(Beginning of Excerpted data)

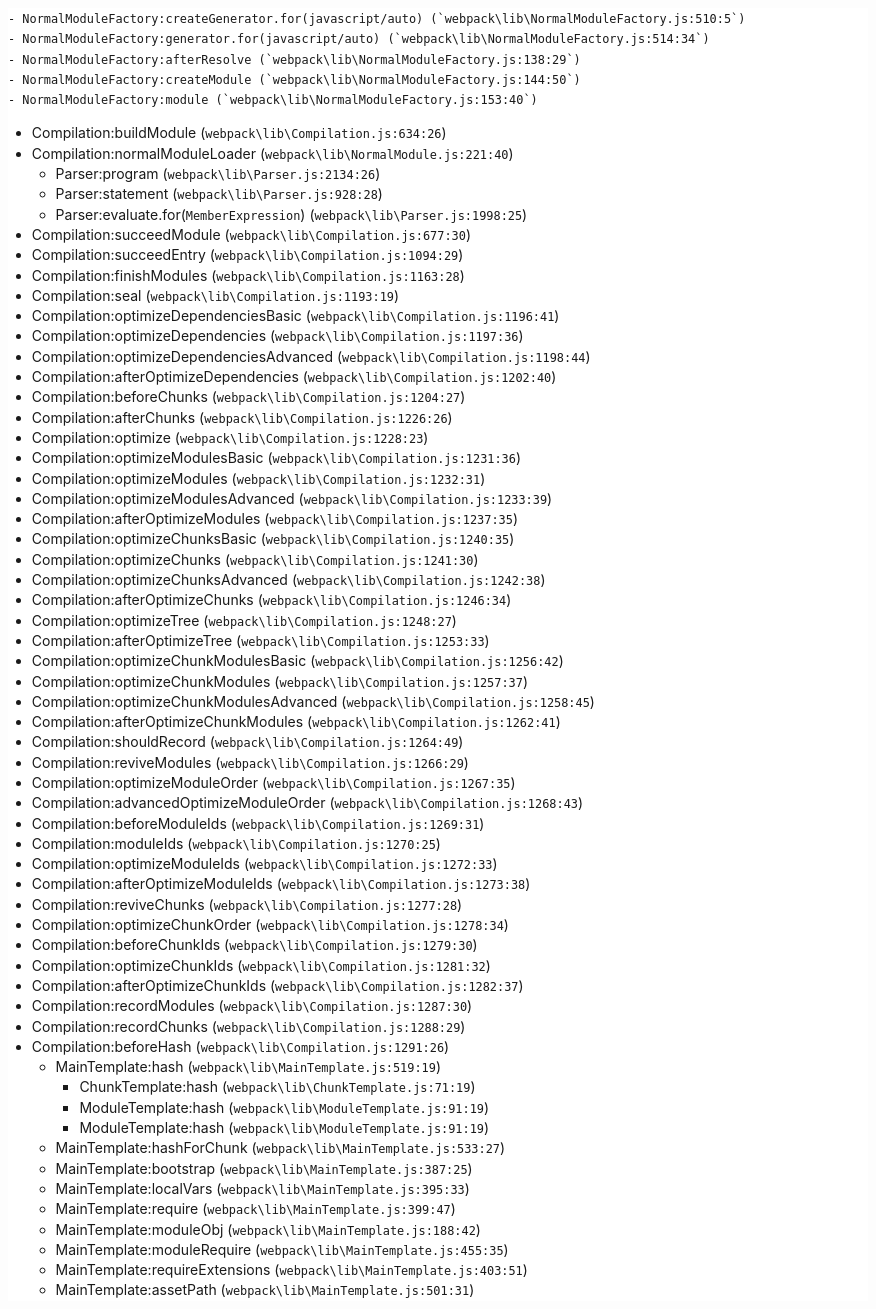     - NormalModuleFactory:createGenerator.for(javascript/auto) (`webpack\lib\NormalModuleFactory.js:510:5`)
    - NormalModuleFactory:generator.for(javascript/auto) (`webpack\lib\NormalModuleFactory.js:514:34`)
    - NormalModuleFactory:afterResolve (`webpack\lib\NormalModuleFactory.js:138:29`)
    - NormalModuleFactory:createModule (`webpack\lib\NormalModuleFactory.js:144:50`)
    - NormalModuleFactory:module (`webpack\lib\NormalModuleFactory.js:153:40`)
  - Compilation:buildModule (`webpack\lib\Compilation.js:634:26`)
  - Compilation:normalModuleLoader (`webpack\lib\NormalModule.js:221:40`)
    - Parser:program (`webpack\lib\Parser.js:2134:26`)
    - Parser:statement (`webpack\lib\Parser.js:928:28`)
    - Parser:evaluate.for(`MemberExpression`) (`webpack\lib\Parser.js:1998:25`)
  - Compilation:succeedModule (`webpack\lib\Compilation.js:677:30`)
  - Compilation:succeedEntry (`webpack\lib\Compilation.js:1094:29`)
  - Compilation:finishModules (`webpack\lib\Compilation.js:1163:28`)
  - Compilation:seal (`webpack\lib\Compilation.js:1193:19`)
  - Compilation:optimizeDependenciesBasic (`webpack\lib\Compilation.js:1196:41`)
  - Compilation:optimizeDependencies (`webpack\lib\Compilation.js:1197:36`)
  - Compilation:optimizeDependenciesAdvanced (`webpack\lib\Compilation.js:1198:44`)
  - Compilation:afterOptimizeDependencies (`webpack\lib\Compilation.js:1202:40`)
  - Compilation:beforeChunks (`webpack\lib\Compilation.js:1204:27`)
  - Compilation:afterChunks (`webpack\lib\Compilation.js:1226:26`)
  - Compilation:optimize (`webpack\lib\Compilation.js:1228:23`)
  - Compilation:optimizeModulesBasic (`webpack\lib\Compilation.js:1231:36`)
  - Compilation:optimizeModules (`webpack\lib\Compilation.js:1232:31`)
  - Compilation:optimizeModulesAdvanced (`webpack\lib\Compilation.js:1233:39`)
  - Compilation:afterOptimizeModules (`webpack\lib\Compilation.js:1237:35`)
  - Compilation:optimizeChunksBasic (`webpack\lib\Compilation.js:1240:35`)
  - Compilation:optimizeChunks (`webpack\lib\Compilation.js:1241:30`)
  - Compilation:optimizeChunksAdvanced (`webpack\lib\Compilation.js:1242:38`)
  - Compilation:afterOptimizeChunks (`webpack\lib\Compilation.js:1246:34`)
  - Compilation:optimizeTree (`webpack\lib\Compilation.js:1248:27`)
  - Compilation:afterOptimizeTree (`webpack\lib\Compilation.js:1253:33`)
  - Compilation:optimizeChunkModulesBasic (`webpack\lib\Compilation.js:1256:42`)
  - Compilation:optimizeChunkModules (`webpack\lib\Compilation.js:1257:37`)
  - Compilation:optimizeChunkModulesAdvanced (`webpack\lib\Compilation.js:1258:45`)
  - Compilation:afterOptimizeChunkModules (`webpack\lib\Compilation.js:1262:41`)
  - Compilation:shouldRecord (`webpack\lib\Compilation.js:1264:49`)
  - Compilation:reviveModules (`webpack\lib\Compilation.js:1266:29`)
  - Compilation:optimizeModuleOrder (`webpack\lib\Compilation.js:1267:35`)
  - Compilation:advancedOptimizeModuleOrder (`webpack\lib\Compilation.js:1268:43`)
  - Compilation:beforeModuleIds (`webpack\lib\Compilation.js:1269:31`)
  - Compilation:moduleIds (`webpack\lib\Compilation.js:1270:25`)
  - Compilation:optimizeModuleIds (`webpack\lib\Compilation.js:1272:33`)
  - Compilation:afterOptimizeModuleIds (`webpack\lib\Compilation.js:1273:38`)
  - Compilation:reviveChunks (`webpack\lib\Compilation.js:1277:28`)
  - Compilation:optimizeChunkOrder (`webpack\lib\Compilation.js:1278:34`)
  - Compilation:beforeChunkIds (`webpack\lib\Compilation.js:1279:30`)
  - Compilation:optimizeChunkIds (`webpack\lib\Compilation.js:1281:32`)
  - Compilation:afterOptimizeChunkIds (`webpack\lib\Compilation.js:1282:37`)
  - Compilation:recordModules (`webpack\lib\Compilation.js:1287:30`)
  - Compilation:recordChunks (`webpack\lib\Compilation.js:1288:29`)
  - Compilation:beforeHash (`webpack\lib\Compilation.js:1291:26`)
    - MainTemplate:hash (`webpack\lib\MainTemplate.js:519:19`)
      - ChunkTemplate:hash (`webpack\lib\ChunkTemplate.js:71:19`)
      - ModuleTemplate:hash (`webpack\lib\ModuleTemplate.js:91:19`)
      - ModuleTemplate:hash (`webpack\lib\ModuleTemplate.js:91:19`)
    - MainTemplate:hashForChunk (`webpack\lib\MainTemplate.js:533:27`)
    - MainTemplate:bootstrap (`webpack\lib\MainTemplate.js:387:25`)
    - MainTemplate:localVars (`webpack\lib\MainTemplate.js:395:33`)
    - MainTemplate:require (`webpack\lib\MainTemplate.js:399:47`)
    - MainTemplate:moduleObj (`webpack\lib\MainTemplate.js:188:42`)
    - MainTemplate:moduleRequire (`webpack\lib\MainTemplate.js:455:35`)
    - MainTemplate:requireExtensions (`webpack\lib\MainTemplate.js:403:51`)
    - MainTemplate:assetPath (`webpack\lib\MainTemplate.js:501:31`)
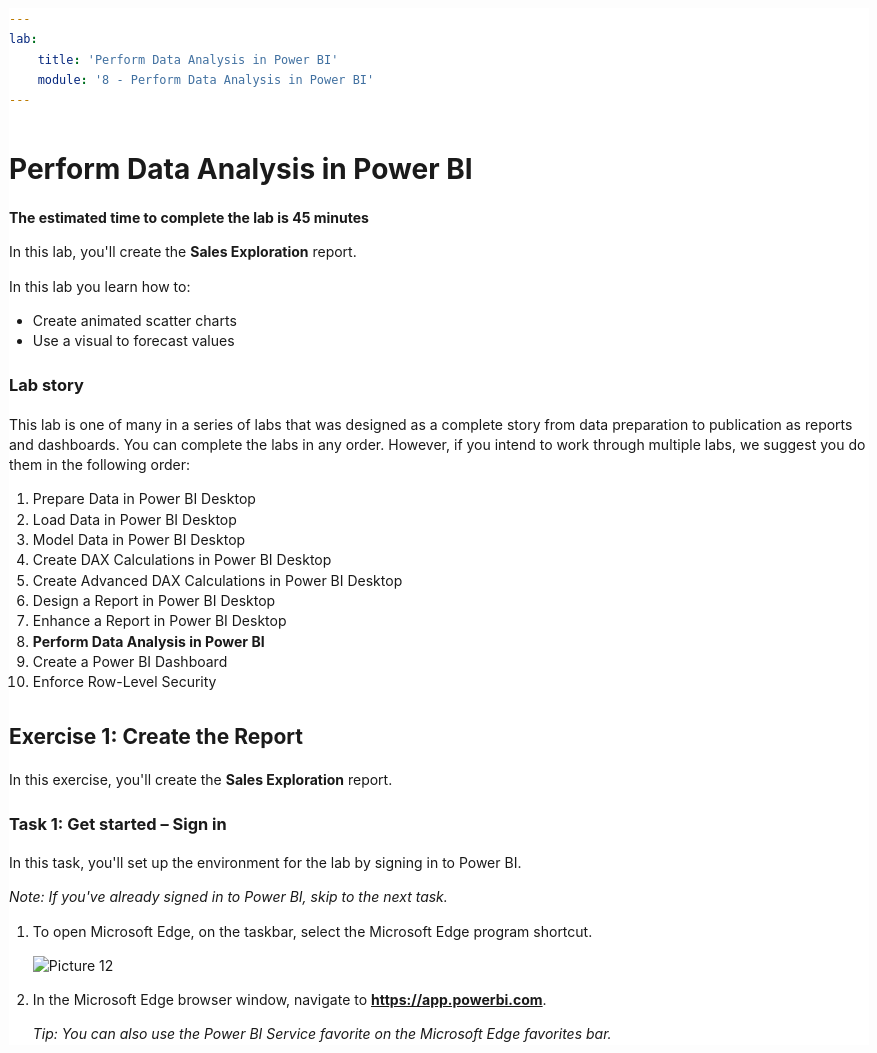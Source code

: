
 ```yaml
---
lab:
    title: 'Perform Data Analysis in Power BI'
    module: '8 - Perform Data Analysis in Power BI'
---
```



# **Perform Data Analysis in Power BI**

**The estimated time to complete the lab is 45 minutes**

In this lab, you'll create the **Sales Exploration** report.

In this lab you learn how to:

- Create animated scatter charts
- Use a visual to forecast values

### **Lab story**

This lab is one of many in a series of labs that was designed as a complete story from data preparation to publication as reports and dashboards. You can complete the labs in any order. However, if you intend to work through multiple labs, we suggest you do them in the following order:

1. Prepare Data in Power BI Desktop
1. Load Data in Power BI Desktop
1. Model Data in Power BI Desktop
1. Create DAX Calculations in Power BI Desktop
1. Create Advanced DAX Calculations in Power BI Desktop
1. Design a Report in Power BI Desktop
1. Enhance a Report in Power BI Desktop
1. **Perform Data Analysis in Power BI**
1. Create a Power BI Dashboard
1. Enforce Row-Level Security

## **Exercise 1: Create the Report**

In this exercise, you'll create the **Sales Exploration** report.

### **Task 1: Get started – Sign in**

In this task, you'll set up the environment for the lab by signing in to Power BI.

*Note: If you've already signed in to Power BI, skip to the next task.*

1. To open Microsoft Edge, on the taskbar, select the Microsoft Edge program shortcut.

     ![Picture 12](Linked_image_Files/08-design-report-in-power-bi-desktop-enhanced_image1.png)

1. In the Microsoft Edge browser window, navigate to **https://app.powerbi.com**.

    *Tip: You can also use the Power BI Service favorite on the Microsoft Edge favorites bar.*
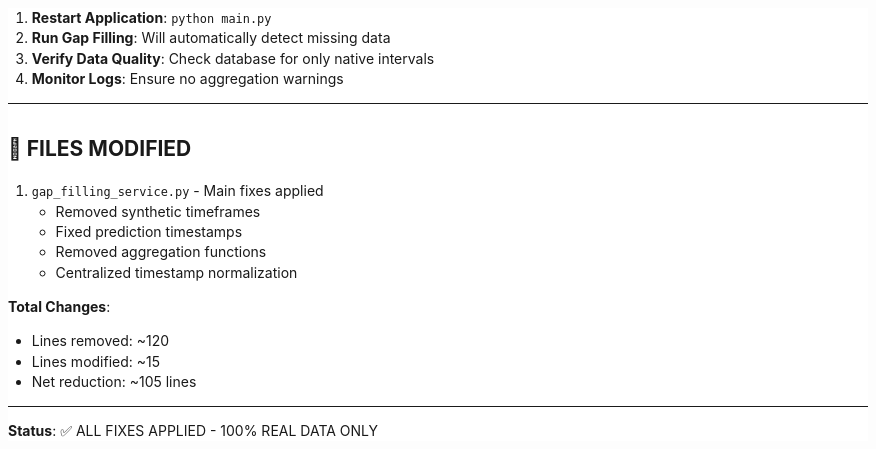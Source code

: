 1. **Restart Application**: `python main.py`
2. **Run Gap Filling**: Will automatically detect missing data
3. **Verify Data Quality**: Check database for only native intervals
4. **Monitor Logs**: Ensure no aggregation warnings

---

## 📝 FILES MODIFIED

1. `gap_filling_service.py` - Main fixes applied
   - Removed synthetic timeframes
   - Fixed prediction timestamps
   - Removed aggregation functions
   - Centralized timestamp normalization

**Total Changes**: 
- Lines removed: ~120
- Lines modified: ~15
- Net reduction: ~105 lines

---

**Status**: ✅ ALL FIXES APPLIED - 100% REAL DATA ONLY
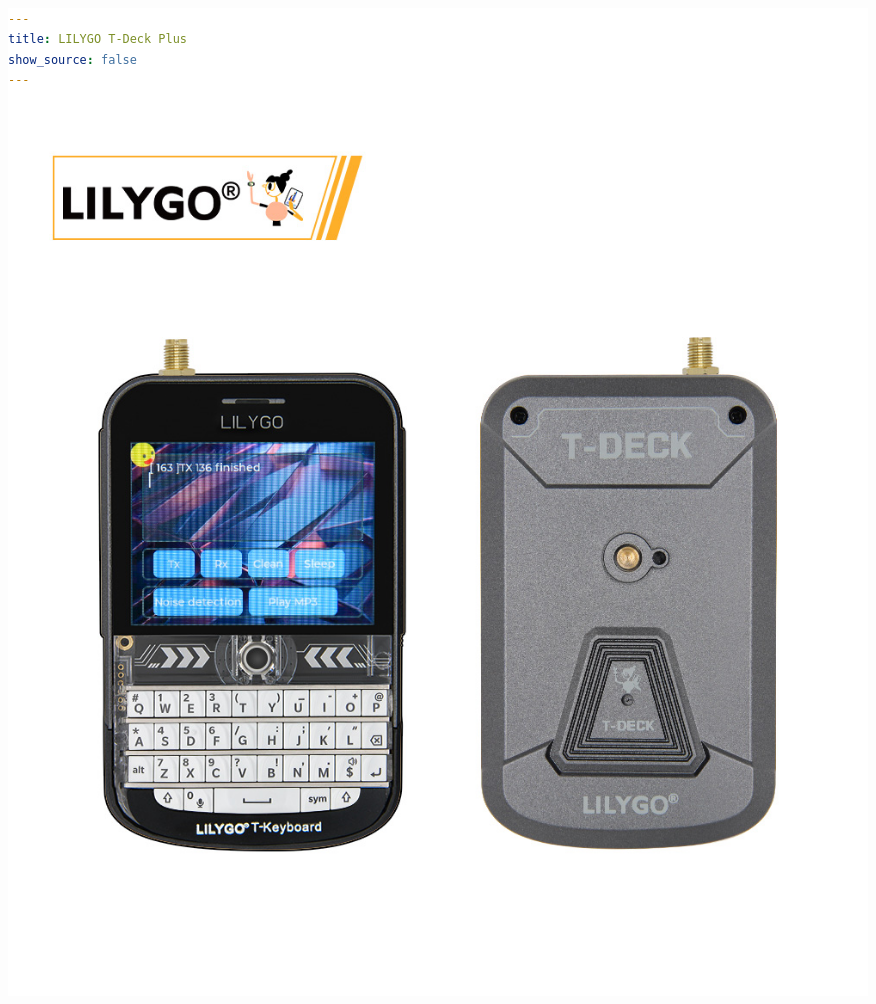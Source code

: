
 ```yaml
---
title: LILYGO T-Deck Plus
show_source: false
---
```



<div style="width:100%; display:flex;justify-content: center;">

![T-PICO-2350-03](./assets/T-Deck-Plus1.jpg)
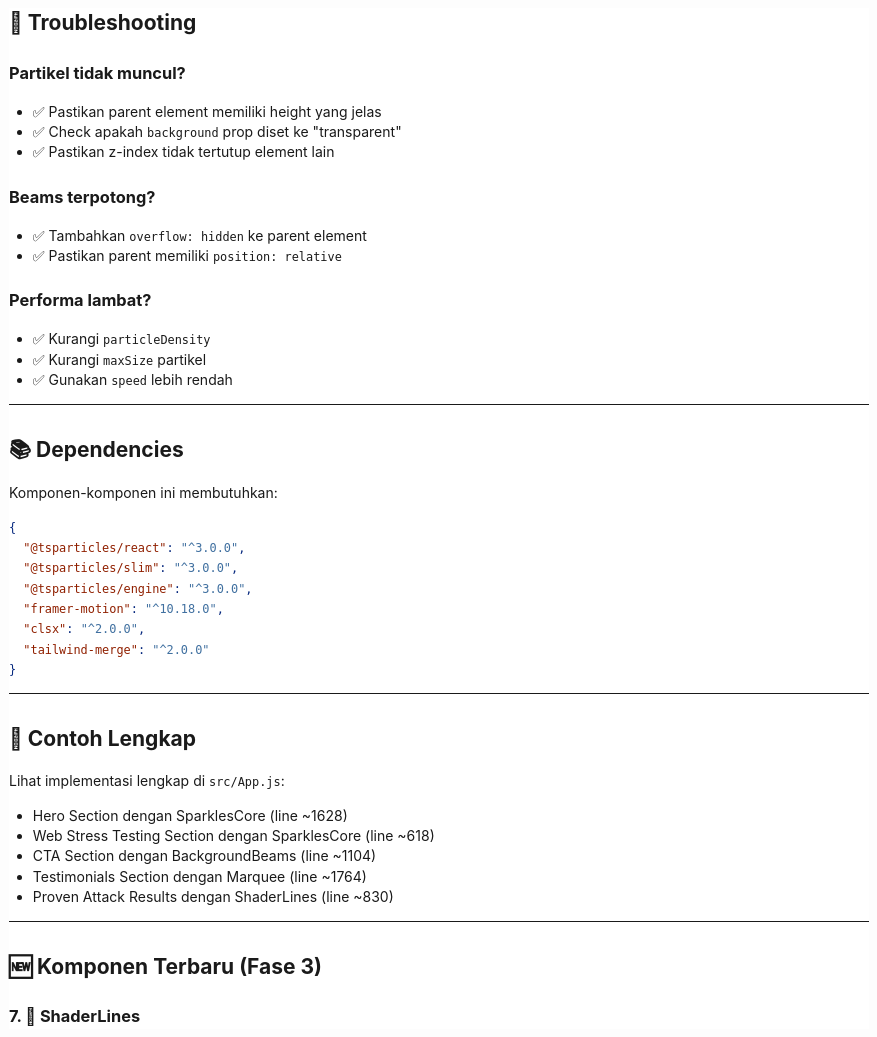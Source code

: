 
## 🐛 Troubleshooting

### Partikel tidak muncul?
- ✅ Pastikan parent element memiliki height yang jelas
- ✅ Check apakah `background` prop diset ke "transparent"
- ✅ Pastikan z-index tidak tertutup element lain

### Beams terpotong?
- ✅ Tambahkan `overflow: hidden` ke parent element
- ✅ Pastikan parent memiliki `position: relative`

### Performa lambat?
- ✅ Kurangi `particleDensity`
- ✅ Kurangi `maxSize` partikel
- ✅ Gunakan `speed` lebih rendah

---

## 📚 Dependencies

Komponen-komponen ini membutuhkan:

```json
{
  "@tsparticles/react": "^3.0.0",
  "@tsparticles/slim": "^3.0.0",
  "@tsparticles/engine": "^3.0.0",
  "framer-motion": "^10.18.0",
  "clsx": "^2.0.0",
  "tailwind-merge": "^2.0.0"
}
```

---

## 🎯 Contoh Lengkap

Lihat implementasi lengkap di `src/App.js`:
- Hero Section dengan SparklesCore (line ~1628)
- Web Stress Testing Section dengan SparklesCore (line ~618)
- CTA Section dengan BackgroundBeams (line ~1104)
- Testimonials Section dengan Marquee (line ~1764)
- Proven Attack Results dengan ShaderLines (line ~830)

---

## 🆕 Komponen Terbaru (Fase 3)

### 7. 🌊 ShaderLines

(End of Excerpted data)

**Your assignment**
Your task is to return, exactly and on their own, the lines from the one containing "Lihat implementasi lengkap" through the last line of the listing.

**Problem solution**
Lihat implementasi lengkap di `src/App.js`:
- Hero Section dengan SparklesCore (line ~1628)
- Web Stress Testing Section dengan SparklesCore (line ~618)
- CTA Section dengan BackgroundBeams (line ~1104)
- Testimonials Section dengan Marquee (line ~1764)
- Proven Attack Results dengan ShaderLines (line ~830)

---

## 🆕 Komponen Terbaru (Fase 3)

### 7. 🌊 ShaderLines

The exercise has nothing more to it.